**Description of the task:**
Copies of all lines containing the string "AlOH" are needed from the data below.
---- Records supplied
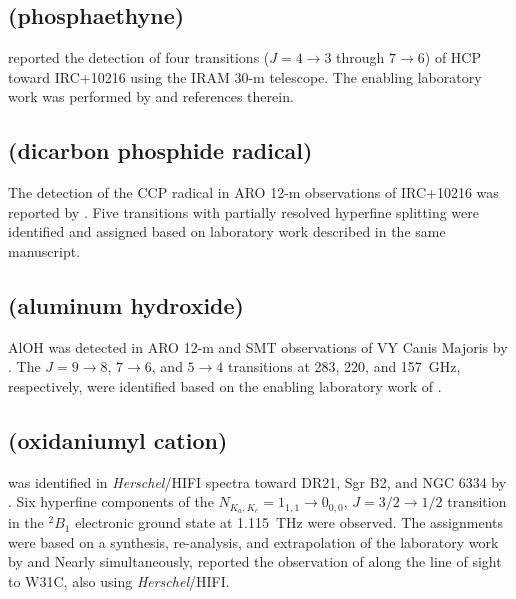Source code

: \documentclass[twocolumn]{aastex631}
\begin{document}
	\subsection{ (phosphaethyne)}
	\label{HCP}
	
	\citet{Agundez:2007ns} reported the detection of four transitions ($J = 4\rightarrow3$ through $7\rightarrow6$) of HCP toward IRC+10216 using the IRAM 30-m telescope.  The enabling laboratory work was performed by \citet{Bizzocchi:2001ij} and references therein.
	
	\subsection{ (dicarbon phosphide radical)}
	\label{CCP}
	
	The detection of the CCP radical in ARO 12-m observations of IRC+10216 was reported by \citet{Halfen:2008dw}.  Five transitions with  partially resolved hyperfine splitting were identified and assigned based on laboratory work described in the same manuscript.
	
	\subsection{ (aluminum hydroxide)}
	\label{AlOH}
	
	AlOH was detected in ARO 12-m and SMT observations of VY Canis Majoris by \citet{Tenenbaum:2010hp}. The $J = 9\rightarrow8$, $7\rightarrow6$, and $5\rightarrow4$ transitions at 283, 220, and 157~GHz, respectively, were identified based on the enabling laboratory work of \citet{Apponi:1993gf}.
	
	\subsection{ (oxidaniumyl cation)}
	\label{H2O+}
	
	 was identified in \emph{Herschel}/HIFI spectra toward DR21, Sgr B2, and NGC 6334 by \citet{Ossenkopf:2010es}.  Six hyperfine components of the $N_{K_a,K_c} = 1_{1,1}\rightarrow0_{0,0}$, $J = 3/2\rightarrow1/2$ transition in the $^2B_1$ electronic ground state at 1.115~THz were observed.  The assignments were based on a synthesis, re-analysis, and extrapolation of the laboratory work by \citet{Strahan:1986du} and \citet{Murtz:1998br}  Nearly simultaneously, \citet{Gerin:2010bg} reported the observation of  along the line of sight to W31C, also using \emph{Herschel}/HIFI.
	
\end{document}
--------
**Task output:**
	\label{AlOH}
	AlOH was detected in ARO 12-m and SMT observations of VY Canis Majoris by \citet{Tenenbaum:2010hp}. The $J = 9\rightarrow8$, $7\rightarrow6$, and $5\rightarrow4$ transitions at 283, 220, and 157~GHz, respectively, were identified based on the enabling laboratory work of \citet{Apponi:1993gf}.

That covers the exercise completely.